Copy the whole listing below exactly.
-------- Data excerpts
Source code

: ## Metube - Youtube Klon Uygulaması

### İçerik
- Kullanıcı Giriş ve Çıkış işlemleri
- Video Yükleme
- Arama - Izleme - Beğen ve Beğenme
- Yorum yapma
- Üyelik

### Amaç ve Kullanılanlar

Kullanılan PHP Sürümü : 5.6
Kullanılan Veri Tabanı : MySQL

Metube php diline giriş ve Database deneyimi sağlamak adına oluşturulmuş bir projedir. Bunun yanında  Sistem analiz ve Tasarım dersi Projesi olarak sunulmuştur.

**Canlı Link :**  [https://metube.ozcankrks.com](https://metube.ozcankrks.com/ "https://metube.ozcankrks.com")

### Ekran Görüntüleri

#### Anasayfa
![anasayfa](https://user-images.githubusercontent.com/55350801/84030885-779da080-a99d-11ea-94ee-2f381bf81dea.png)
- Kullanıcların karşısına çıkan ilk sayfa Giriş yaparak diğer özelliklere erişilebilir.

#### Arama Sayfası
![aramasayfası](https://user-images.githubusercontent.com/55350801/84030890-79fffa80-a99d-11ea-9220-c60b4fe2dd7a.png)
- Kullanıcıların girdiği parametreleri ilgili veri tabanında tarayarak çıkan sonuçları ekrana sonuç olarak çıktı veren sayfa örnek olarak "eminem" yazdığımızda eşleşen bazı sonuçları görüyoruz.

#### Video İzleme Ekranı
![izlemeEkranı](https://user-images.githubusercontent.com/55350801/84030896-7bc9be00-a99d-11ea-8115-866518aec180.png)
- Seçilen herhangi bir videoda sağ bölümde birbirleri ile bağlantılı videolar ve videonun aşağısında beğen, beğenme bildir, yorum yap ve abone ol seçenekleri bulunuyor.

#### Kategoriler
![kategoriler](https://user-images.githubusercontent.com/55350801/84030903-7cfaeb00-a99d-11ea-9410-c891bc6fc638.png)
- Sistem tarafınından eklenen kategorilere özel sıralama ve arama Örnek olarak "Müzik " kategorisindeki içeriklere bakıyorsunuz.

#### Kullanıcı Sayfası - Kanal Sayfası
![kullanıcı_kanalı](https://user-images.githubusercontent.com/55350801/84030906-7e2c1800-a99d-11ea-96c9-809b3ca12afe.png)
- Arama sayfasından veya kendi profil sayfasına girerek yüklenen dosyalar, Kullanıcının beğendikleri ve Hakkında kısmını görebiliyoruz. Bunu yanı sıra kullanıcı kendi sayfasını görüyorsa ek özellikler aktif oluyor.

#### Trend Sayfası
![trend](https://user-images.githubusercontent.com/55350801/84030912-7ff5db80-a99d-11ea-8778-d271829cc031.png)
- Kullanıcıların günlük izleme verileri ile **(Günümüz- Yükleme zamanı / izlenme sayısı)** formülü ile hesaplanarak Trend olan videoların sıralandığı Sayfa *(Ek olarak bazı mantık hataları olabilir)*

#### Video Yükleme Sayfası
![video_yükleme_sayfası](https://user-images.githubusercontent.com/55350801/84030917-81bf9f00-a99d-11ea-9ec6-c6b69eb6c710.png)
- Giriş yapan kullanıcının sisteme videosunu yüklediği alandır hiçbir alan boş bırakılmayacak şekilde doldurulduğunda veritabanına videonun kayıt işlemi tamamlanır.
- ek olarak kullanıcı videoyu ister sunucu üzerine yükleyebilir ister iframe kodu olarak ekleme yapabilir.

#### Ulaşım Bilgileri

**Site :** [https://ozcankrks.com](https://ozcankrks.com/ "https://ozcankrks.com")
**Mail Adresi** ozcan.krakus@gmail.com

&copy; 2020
----------------
◆ Answer for this exercise
Source code

: ## Metube - Youtube Klon Uygulaması

### İçerik
- Kullanıcı Giriş ve Çıkış işlemleri
- Video Yükleme
- Arama - Izleme - Beğen ve Beğenme
- Yorum yapma
- Üyelik

### Amaç ve Kullanılanlar

Kullanılan PHP Sürümü : 5.6
Kullanılan Veri Tabanı : MySQL

Metube php diline giriş ve Database deneyimi sağlamak adına oluşturulmuş bir projedir. Bunun yanında  Sistem analiz ve Tasarım dersi Projesi olarak sunulmuştur.

**Canlı Link :**  [https://metube.ozcankrks.com](https://metube.ozcankrks.com/ "https://metube.ozcankrks.com")

### Ekran Görüntüleri

#### Anasayfa
![anasayfa](https://user-images.githubusercontent.com/55350801/84030885-779da080-a99d-11ea-94ee-2f381bf81dea.png)
- Kullanıcların karşısına çıkan ilk sayfa Giriş yaparak diğer özelliklere erişilebilir.

#### Arama Sayfası
![aramasayfası](https://user-images.githubusercontent.com/55350801/84030890-79fffa80-a99d-11ea-9220-c60b4fe2dd7a.png)
- Kullanıcıların girdiği parametreleri ilgili veri tabanında tarayarak çıkan sonuçları ekrana sonuç olarak çıktı veren sayfa örnek olarak "eminem" yazdığımızda eşleşen bazı sonuçları görüyoruz.

#### Video İzleme Ekranı
![izlemeEkranı](https://user-images.githubusercontent.com/55350801/84030896-7bc9be00-a99d-11ea-8115-866518aec180.png)
- Seçilen herhangi bir videoda sağ bölümde birbirleri ile bağlantılı videolar ve videonun aşağısında beğen, beğenme bildir, yorum yap ve abone ol seçenekleri bulunuyor.

#### Kategoriler
![kategoriler](https://user-images.githubusercontent.com/55350801/84030903-7cfaeb00-a99d-11ea-9410-c891bc6fc638.png)
- Sistem tarafınından eklenen kategorilere özel sıralama ve arama Örnek olarak "Müzik " kategorisindeki içeriklere bakıyorsunuz.

#### Kullanıcı Sayfası - Kanal Sayfası
![kullanıcı_kanalı](https://user-images.githubusercontent.com/55350801/84030906-7e2c1800-a99d-11ea-96c9-809b3ca12afe.png)
- Arama sayfasından veya kendi profil sayfasına girerek yüklenen dosyalar, Kullanıcının beğendikleri ve Hakkında kısmını görebiliyoruz. Bunu yanı sıra kullanıcı kendi sayfasını görüyorsa ek özellikler aktif oluyor.

#### Trend Sayfası
![trend](https://user-images.githubusercontent.com/55350801/84030912-7ff5db80-a99d-11ea-8778-d271829cc031.png)
- Kullanıcıların günlük izleme verileri ile **(Günümüz- Yükleme zamanı / izlenme sayısı)** formülü ile hesaplanarak Trend olan videoların sıralandığı Sayfa *(Ek olarak bazı mantık hataları olabilir)*

#### Video Yükleme Sayfası
![video_yükleme_sayfası](https://user-images.githubusercontent.com/55350801/84030917-81bf9f00-a99d-11ea-9ec6-c6b69eb6c710.png)
- Giriş yapan kullanıcının sisteme videosunu yüklediği alandır hiçbir alan boş bırakılmayacak şekilde doldurulduğunda veritabanına videonun kayıt işlemi tamamlanır.
- ek olarak kullanıcı videoyu ister sunucu üzerine yükleyebilir ister iframe kodu olarak ekleme yapabilir.

#### Ulaşım Bilgileri

**Site :** [https://ozcankrks.com](https://ozcankrks.com/ "https://ozcankrks.com")
**Mail Adresi** ozcan.krakus@gmail.com

&copy; 2020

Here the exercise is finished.